What and what not to pack when travelling
Packing for a simple holiday is sometimes challenging enough, so it’s understandably difficult trying to work out what to bring travelling with you. I thought it would be good to share some top tips I’ve picked up along my travels to make the process easier – here are just some of them. In the past I’ve shared this post on packing but this time I’ve gone more in-depth.
PACK: Sensible clothes
Perhaps the most important thing to ensure you have with you when travelling is a sensible wardrobe. You won’t want to bring anything too flashy or too heavy as they won’t be suitable for the trip. Instead, opt for a few lightweight tops, bottoms and dresses, as well as enough underwear to last you 😉
You’ll want to ensure you have the right clothes for strenuous activity – hiking and walking are always a massive part of travelling, so consider socks and comfortable shoes, but only if you’re planning to do a lot of footwork. Don’t purchase them just for exploring cities and flat terrain, as echoed by the Secret Traveller. And don’t buy anything expensive, either – there’s a chance that it’ll be ruined by the end of your adventure, and won’t be worth bringing back with you. Good place to check out is TKMax or Blacks (in clearance) are good for sensible footwear, this is where I looked for my trip to Scotland and our hikes.
DON’T PACK: Valuables
Packing things such as expensive jewellery is non-sensical when it comes to travelling. The risk of theft when exploring certain parts of the world is too high, and therefore it makes sense to leave your valuables behind before heading off.
Head to parts of Southeast Asia and you could become a victim of “bag-snatching” – it’s a common practice that sees tourists have their bags taken from their person by passers-by speeding through on bikes. These tourists stand out because they showcase their valuables – don’t let that be you.
I know it seems like a no brainer but it’s one of the riskiest things that many travellers think they can get away with is not wearing sunscreen in some of the hottest regions in the world. This can lead to some nasty illnesses, whether it be a painful bit of sunburn or something as severe as sun poisoning, which comes with some serious side effects.
Make sure you’re applying generous amounts of sunscreen whenever you’re outside. Even through cloud there’s a possibility of getting burnt, so there really aren’t any excuses. I easily get effected by this and it’s something I feel people over look, so don’t for get the sunscreen!
DON’T PACK: Extra gadgets
Sure, you’re travelling the world – so naturally you’ll want to bring your big camera and several lenses, a Go-Pro, your iPod for long journeys, your laptop to do some work on the way… you’ll need to be realistic about just how much you can carry, and how many of your gadgets you want to risk taking around the globe with you. This is one I always struggle with, I love my gadgets but if going off backpacking it just isn’t sensible and better to leave them at home.
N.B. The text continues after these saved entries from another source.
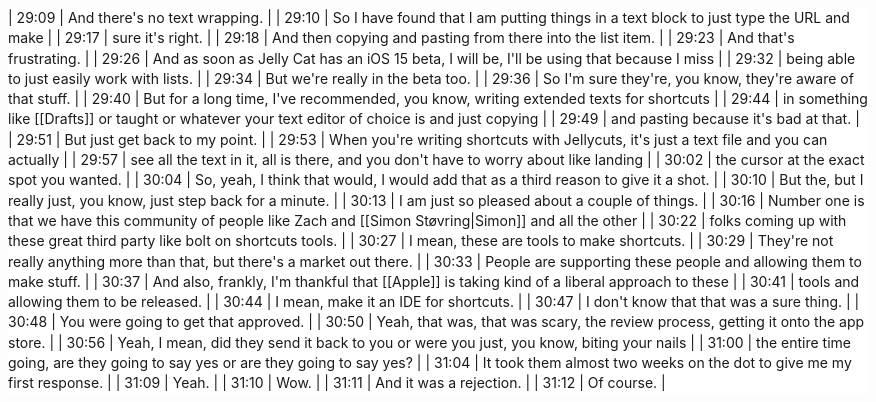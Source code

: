 | 29:09      | And there's no text wrapping.                                                                        |
| 29:10      | So I have found that I am putting things in a text block to just type the URL and make               |
| 29:17      | sure it's right.                                                                                     |
| 29:18      | And then copying and pasting from there into the list item.                                          |
| 29:23      | And that's frustrating.                                                                              |
| 29:26      | And as soon as Jelly Cat has an iOS 15 beta, I will be, I'll be using that because I miss            |
| 29:32      | being able to just easily work with lists.                                                           |
| 29:34      | But we're really in the beta too.                                                                    |
| 29:36      | So I'm sure they're, you know, they're aware of that stuff.                                          |
| 29:40      | But for a long time, I've recommended, you know, writing extended texts for shortcuts                |
| 29:44      | in something like [[Drafts]] or taught or whatever your text editor of choice is and just copying        |
| 29:49      | and pasting because it's bad at that.                                                                |
| 29:51      | But just get back to my point.                                                                       |
| 29:53      | When you're writing shortcuts with Jellycuts, it's just a text file and you can actually             |
| 29:57      | see all the text in it, all is there, and you don't have to worry about like landing                 |
| 30:02      | the cursor at the exact spot you wanted.                                                             |
| 30:04      | So, yeah, I think that would, I would add that as a third reason to give it a shot.                  |
| 30:10      | But the, but I really just, you know, just step back for a minute.                                   |
| 30:13      | I am just so pleased about a couple of things.                                                       |
| 30:16      | Number one is that we have this community of people like Zach and [[Simon Støvring\|Simon]] and all the other            |
| 30:22      | folks coming up with these great third party like bolt on shortcuts tools.                           |
| 30:27      | I mean, these are tools to make shortcuts.                                                           |
| 30:29      | They're not really anything more than that, but there's a market out there.                          |
| 30:33      | People are supporting these people and allowing them to make stuff.                                  |
| 30:37      | And also, frankly, I'm thankful that [[Apple]] is taking kind of a liberal approach to these             |
| 30:41      | tools and allowing them to be released.                                                              |
| 30:44      | I mean, make it an IDE for shortcuts.                                                                |
| 30:47      | I don't know that that was a sure thing.                                                             |
| 30:48      | You were going to get that approved.                                                                 |
| 30:50      | Yeah, that was, that was scary, the review process, getting it onto the app store.                   |
| 30:56      | Yeah, I mean, did they send it back to you or were you just, you know, biting your nails             |
| 31:00      | the entire time going, are they going to say yes or are they going to say yes?                       |
| 31:04      | It took them almost two weeks on the dot to give me my first response.                               |
| 31:09      | Yeah.                                                                                                |
| 31:10      | Wow.                                                                                                 |
| 31:11      | And it was a rejection.                                                                              |
| 31:12      | Of course.                                                                                           |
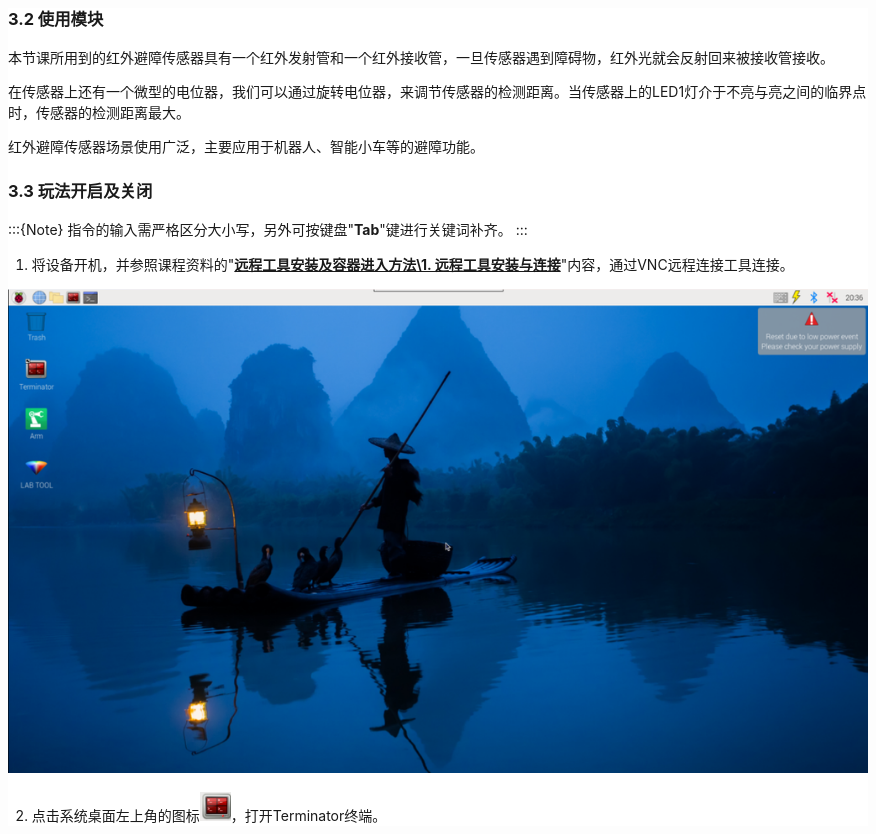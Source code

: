 ### 3.2 使用模块

本节课所用到的红外避障传感器具有一个红外发射管和一个红外接收管，一旦传感器遇到障碍物，红外光就会反射回来被接收管接收。

在传感器上还有一个微型的电位器，我们可以通过旋转电位器，来调节传感器的检测距离。当传感器上的LED1灯介于不亮与亮之间的临界点时，传感器的检测距离最大。

红外避障传感器场景使用广泛，主要应用于机器人、智能小车等的避障功能。

### 3.3 玩法开启及关闭

:::{Note}
指令的输入需严格区分大小写，另外可按键盘"**Tab**"键进行关键词补齐。
:::

1. 将设备开机，并参照课程资料的"**[远程工具安装及容器进入方法\1. 远程工具安装与连接](https://docs.hiwonder.com/projects/ArmPi_FPV/en/latest/docs/8.remote.html#id2)**"内容，通过VNC远程连接工具连接。

<img src="../_static/media/18.sensor/3.1/image3.png"  />

2. 点击系统桌面左上角的图标<img src="../_static/media/18.sensor/3.1/image4.png"  />，打开Terminator终端。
Limit them to around three, so that you have less to be responsible for. Bring your phone to contact family and friends at home, a point-and-shoot camera for quick and easy snaps, and a device to listen to music on the long journeys from A to B.
PACK: Medical supplies
In some places, medical attention may not come quickly. Equip yourself with sufficient supplies so that you can come to your own aid or the aid of those you’re with. Include things such as band-aids, antiseptic wipes and cream for nasty cuts and grazes to prevent infection.
And don’t forget to protect yourself against airborne illnesses, too. Mosquitoes and other insects can carry viruses such as malaria, so pack some repellent to keep them at bay. Don’t forget tablets, too – antihistamines, paracetamol and travel sickness tablets are all incredibly reliable when travelling. These are key for me, I always get bitten and often have an allergic reaction to them, I also get travel sick (yes I’m that person) and theses are my saviour!
DON’T PACK: Traveller’s cheques
Nowadays, you won’t need to rely on traveller’s cheques. Many parts of the world have card machines – or at least ATMs – that will allow you to withdraw cash whilst you’re out there. However, it’s best to convert some money before you even leave, so that you can seize the best rates and get the best bang for your buck.
Consider getting a prepaid travel money card for the tightest control over your budget. This way, you can lock in the best rate and have a strict amount to spend whilst abroad. It’s a stress-free way to access your money that won’t leave you surprisingly out of pocket or at risk of theft.